God, who knows our limits and abilities, creates opportunities and situations to promote humility in our lives.

"To keep me from becoming conceited ... there was given me a thorn in my flesh, a messenger of Satan, to torment me. Three times I pleaded with the Lord to take it away from me. But he said to me, 'My grace is sufficient for you, for my power is made perfect in weakness.' Therefore I will boast all the more gladly about my weaknesses, so that Christ's power may rest on me. That is why, for Christ's sake, I delight in weaknesses, in insults, in hardships, in persecutions, in difficulties. For when I am weak, then I am strong." – 2 Corinthians 12:7-10

Jesus Christ is the epitome of humility. We must follow His example by humbly treating others with dignity and love. Doing so promotes God-honoring unity.

"If you have any encouragement from being united with Christ, if any comfort from his love, if any fellowship with the Spirit, if any tenderness and compassion, then make my joy complete by being like-minded, having the same love, being one in spirit and purpose. Do nothing out of selfish ambition or vain conceit, but in humility consider others better than yourselves. Each of you should look not only to your own interests, but also to the interests of others. Your attitude should be the same as that of Christ Jesus: who, being in very nature God, did not consider equality with God something to be grasped, but made himself nothing, taking the very nature of a servant, being made in human likeness. And being found in appearance as a man, he humbled himself and became obedient to death -- even death on a cross!" – Philippians 2:1-8

"Jealousy is the garment of pride." – Evagrius Ponticus, Vices 8.

"Pride is a tumor of the soul filled with pus; when it has ripened, it will rupture and create a disgusting mess." – Evagrius Ponticus, Eight Thoughts VII.1.

"A lot of fruit bends a tree's new branches; an abundance of virtue humbles a person's thinking." – Evagrius Ponticus, Eight Thoughts VII.7.

"Do not forget that you have fallen, even if you have repented, but hold onto the memory of your sin as an occasion of compunction that leads you to humility, so that thus humbled you will of necessity disgorge your pride." – Evagrius Ponticus, Eulogios 14.

"Never would the Lord have permitted you to be given over to so foul a spirit unless you had blasphemed against Him." – John Cassian, Institute XII.20.

"Before anything else we need humility, being ready to listen whenever a word is said to us, and to say, 'I submit,' because through humility every device of the enemy and every kind of obstacle is destroyed." – Anonymous, quoted by Dorotheos of Gaza, Discourses 2.

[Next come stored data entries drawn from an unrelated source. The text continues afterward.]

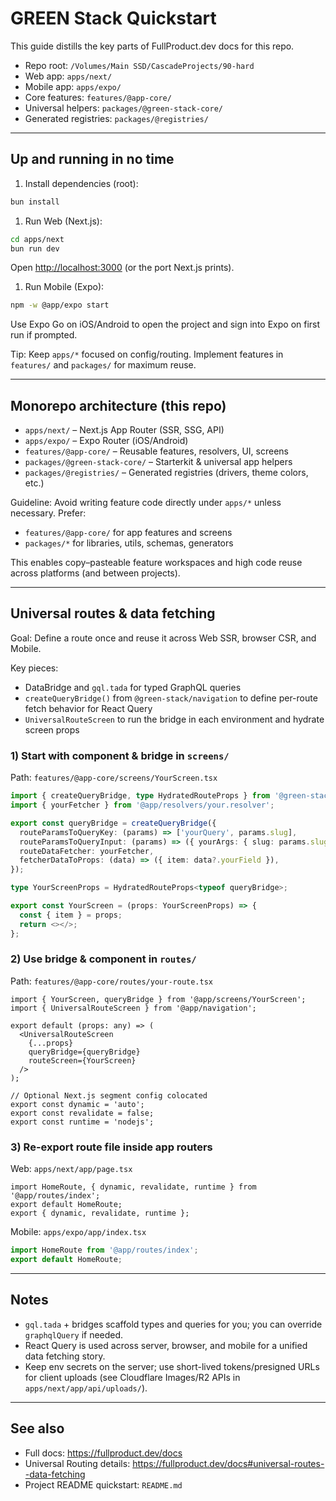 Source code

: # GREEN Stack Quickstart

This guide distills the key parts of FullProduct.dev docs for this repo.

- Repo root: `/Volumes/Main SSD/CascadeProjects/90-hard`
- Web app: `apps/next/`
- Mobile app: `apps/expo/`
- Core features: `features/@app-core/`
- Universal helpers: `packages/@green-stack-core/`
- Generated registries: `packages/@registries/`

---

## Up and running in no time

1. Install dependencies (root):

```bash
bun install
```

1. Run Web (Next.js):

```bash
cd apps/next
bun run dev
```

Open <http://localhost:3000> (or the port Next.js prints).

1. Run Mobile (Expo):

```bash
npm -w @app/expo start
```

Use Expo Go on iOS/Android to open the project and sign into Expo on first run if prompted.

Tip: Keep `apps/*` focused on config/routing. Implement features in `features/` and `packages/` for maximum reuse.

---

## Monorepo architecture (this repo)

- `apps/next/` – Next.js App Router (SSR, SSG, API)
- `apps/expo/` – Expo Router (iOS/Android)
- `features/@app-core/` – Reusable features, resolvers, UI, screens
- `packages/@green-stack-core/` – Starterkit & universal app helpers
- `packages/@registries/` – Generated registries (drivers, theme colors, etc.)

Guideline: Avoid writing feature code directly under `apps/*` unless necessary. Prefer:

- `features/@app-core/` for app features and screens
- `packages/*` for libraries, utils, schemas, generators

This enables copy–pasteable feature workspaces and high code reuse across platforms (and between projects).

---

## Universal routes & data fetching

Goal: Define a route once and reuse it across Web SSR, browser CSR, and Mobile.

Key pieces:

- DataBridge and `gql.tada` for typed GraphQL queries
- `createQueryBridge()` from `@green-stack/navigation` to define per-route fetch behavior for React Query
- `UniversalRouteScreen` to run the bridge in each environment and hydrate screen props

### 1) Start with component & bridge in `screens/`

Path: `features/@app-core/screens/YourScreen.tsx`

```ts
import { createQueryBridge, type HydratedRouteProps } from '@green-stack/navigation';
import { yourFetcher } from '@app/resolvers/your.resolver';

export const queryBridge = createQueryBridge({
  routeParamsToQueryKey: (params) => ['yourQuery', params.slug],
  routeParamsToQueryInput: (params) => ({ yourArgs: { slug: params.slug } }),
  routeDataFetcher: yourFetcher,
  fetcherDataToProps: (data) => ({ item: data?.yourField }),
});

type YourScreenProps = HydratedRouteProps<typeof queryBridge>;

export const YourScreen = (props: YourScreenProps) => {
  const { item } = props;
  return <></>;
};
```

### 2) Use bridge & component in `routes/`

Path: `features/@app-core/routes/your-route.tsx`

```tsx
import { YourScreen, queryBridge } from '@app/screens/YourScreen';
import { UniversalRouteScreen } from '@app/navigation';

export default (props: any) => (
  <UniversalRouteScreen
    {...props}
    queryBridge={queryBridge}
    routeScreen={YourScreen}
  />
);

// Optional Next.js segment config colocated
export const dynamic = 'auto';
export const revalidate = false;
export const runtime = 'nodejs';
```

### 3) Re-export route file inside app routers

Web: `apps/next/app/page.tsx`

```tsx
import HomeRoute, { dynamic, revalidate, runtime } from '@app/routes/index';
export default HomeRoute;
export { dynamic, revalidate, runtime };
```

Mobile: `apps/expo/app/index.tsx`

```ts
import HomeRoute from '@app/routes/index';
export default HomeRoute;
```

---

## Notes

- `gql.tada` + bridges scaffold types and queries for you; you can override `graphqlQuery` if needed.
- React Query is used across server, browser, and mobile for a unified data fetching story.
- Keep env secrets on the server; use short-lived tokens/presigned URLs for client uploads (see Cloudflare Images/R2 APIs in `apps/next/app/api/uploads/`).

---

## See also

- Full docs: <https://fullproduct.dev/docs>
- Universal Routing details: <https://fullproduct.dev/docs#universal-routes--data-fetching>
- Project README quickstart: `README.md`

"Pride is utter poverty of soul disguised as riches, imaginary light where in fact there is darkness. This abominable vice not only stops our progress but even tosses us down from the heights we have reached." – John Climacus, Ladder of Divine Assent 23..

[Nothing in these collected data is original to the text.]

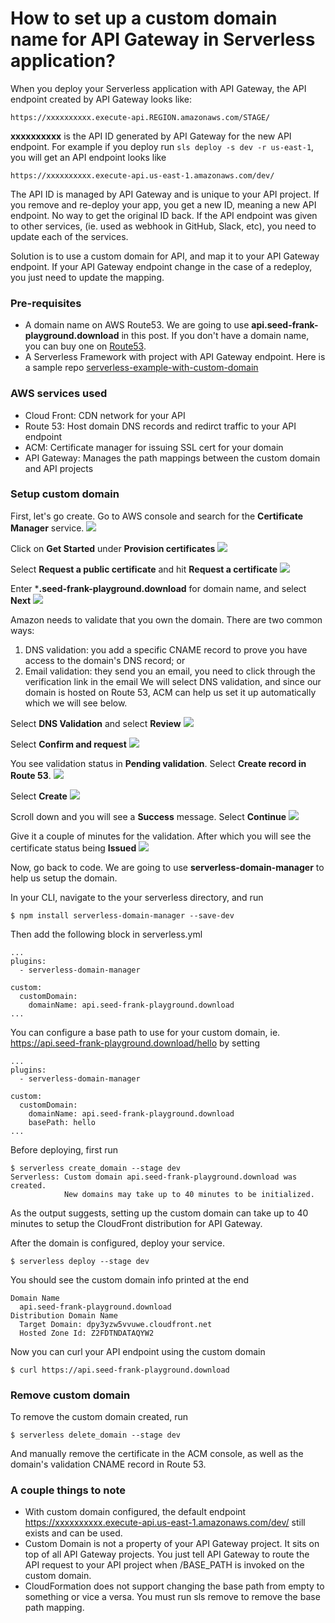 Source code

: # How to set up a custom domain name for API Gateway in Serverless application?

When you deploy your Serverless application with API Gateway, the API endpoint created by API Gateway looks like:
```
https://xxxxxxxxxx.execute-api.REGION.amazonaws.com/STAGE/
```
**xxxxxxxxxx** is the API ID generated by API Gateway for the new API endpoint. For example if you deploy run `sls deploy -s dev -r us-east-1`, you will get an API endpoint looks like
```
https://xxxxxxxxxx.execute-api.us-east-1.amazonaws.com/dev/
```

The API ID is managed by API Gateway and is unique to your API project. If you remove and re-deploy your app, you get a new ID, meaning a new API endpoint. No way to get the original ID back. If the API endpoint was given to other services, (ie. used as webhook in GitHub, Slack, etc), you need to update each of the services.

Solution is to use a custom domain for API, and map it to your API Gateway endpoint. If your API Gateway endpoint change in the case of a redeploy, you just need to update the mapping.

### Pre-requisites
- A domain name on AWS Route53. We are going to use **api.seed-frank-playground.download** in this post. If you don't have a domain name, you can buy one on [Route53](link-to-post).
- A Serverless Framework with project with API Gateway endpoint. Here is a sample repo [serverless-example-with-custom-domain](https://github.com/seed-run/serverless-example-with-custom-domain)

### AWS services used
- Cloud Front: CDN network for your API
- Route 53: Host domain DNS records and redirct traffic to your API endpoint
- ACM: Certificate manager for issuing SSL cert for your domain
- API Gateway: Manages the path mappings between the custom domain and API projects

### Setup custom domain
First, let's go create. Go to AWS console and search for the **Certificate Manager** service.
![](https://i.imgur.com/zg9CzbT.png)

Click on **Get Started** under **Provision certificates**
![](https://i.imgur.com/UJC2ZWj.png)

Select **Request a public certificate** and hit **Request a certificate**
![](https://i.imgur.com/Q8BBs9H.png)

Enter ***.seed-frank-playground.download** for domain name, and select **Next**
![](https://i.imgur.com/MEXEVsk.png)

Amazon needs to validate that you own the domain. There are two common ways:
1. DNS validation: you add a specific CNAME record to prove you have access to the domain's DNS record; or
2. Email validation: they send you an email, you need to click through the verification link in the email
We will select DNS validation, and since our domain is hosted on Route 53, ACM can help us set it up automatically which we will see below.

Select **DNS Validation** and select **Review**
![](https://i.imgur.com/xN5Mf9f.png)

Select **Confirm and request**
![](https://i.imgur.com/mjihhA8.png)

You see validation status in **Pending validation**. Select **Create record in Route 53**.
![](https://i.imgur.com/h43ps7O.png)

Select **Create**
![](https://i.imgur.com/qfL5pDG.png)

Scroll down and you will see a **Success** message. Select **Continue**
![](https://i.imgur.com/oYb1iRF.png)

Give it a couple of minutes for the validation. After which you will see the certificate status being **Issued**
![](https://i.imgur.com/AwzlIEV.png)

Now, go back to code. We are going to use **serverless-domain-manager** to help us setup the domain.

In your CLI, navigate to the your serverless directory, and run
```bash=
$ npm install serverless-domain-manager --save-dev
```

Then add the following block in serverless.yml
```yaml=
...
plugins:
  - serverless-domain-manager

custom:
  customDomain:
    domainName: api.seed-frank-playground.download
...
```

You can configure a base path to use for your custom domain, ie. https://api.seed-frank-playground.download/hello by setting
```yaml=
...
plugins:
  - serverless-domain-manager

custom:
  customDomain:
    domainName: api.seed-frank-playground.download
    basePath: hello
...
```

Before deploying, first run
```bash=
$ serverless create_domain --stage dev
Serverless: Custom domain api.seed-frank-playground.download was created.
            New domains may take up to 40 minutes to be initialized.
```

As the output suggests, setting up the custom domain can take up to 40 minutes to setup the CloudFront distribution for API Gateway.

After the domain is configured, deploy your service.
```bash=  
$ serverless deploy --stage dev
```

You should see the custom domain info printed at the end
```
Domain Name
  api.seed-frank-playground.download
Distribution Domain Name
  Target Domain: dpy3yzw5vvuwe.cloudfront.net
  Hosted Zone Id: Z2FDTNDATAQYW2
```

Now you can curl your API endpoint using the custom domain
```bash=
$ curl https://api.seed-frank-playground.download
```

### Remove custom domain

To remove the custom domain created, run
```bash=
$ serverless delete_domain --stage dev
```

And manually remove the certificate in the ACM console, as well as the domain's validation CNAME record in Route 53.

### A couple things to note
- With custom domain configured, the default endpoint https://xxxxxxxxxx.execute-api.us-east-1.amazonaws.com/dev/ still exists and can be used.
- Custom Domain is not a property of your API Gateway project. It sits on top of all API Gateway projects. You just tell API Gateway to route the API request to your API project when /BASE_PATH is invoked on the custom domain.
- CloudFormation does not support changing the base path from empty to something or vice a versa. You must run sls remove to remove the base path mapping.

"A hermit was asked, 'What is humility?' He said, 'It is if you forgive a brother who has wronged you before he is sorry." – Anonymous, Sayings of the Desert Fathers, XV.60.

There are so many similarities between vainglory and pride that Scripture occasionally substitutes these terms for each other. To determine which pattern is being mentioned, one must examine the context. In the interest of clarity and accuracy, I have tried to maintain the sharp distinctions between patterns by careful use of these terms.

Be sure to study these patterns together so you can better understand which forms of temptation fall under each pattern.

Sin is simply defined as lawlessness (1 John 3:4). It is a violation of God's perfect standard of holiness. Pride is an act of rebellion against God and His standards. Thus, pride in some form is always a component of every pattern. Conversely, humility must always be a part of the remedy.

Cassian occasionally identified something as pride that Evagrius had previously identified as avarice (greed). This is understandable because of the close connection between idolatry (a manifestation of greed) and blasphemy (a manifestation of pride).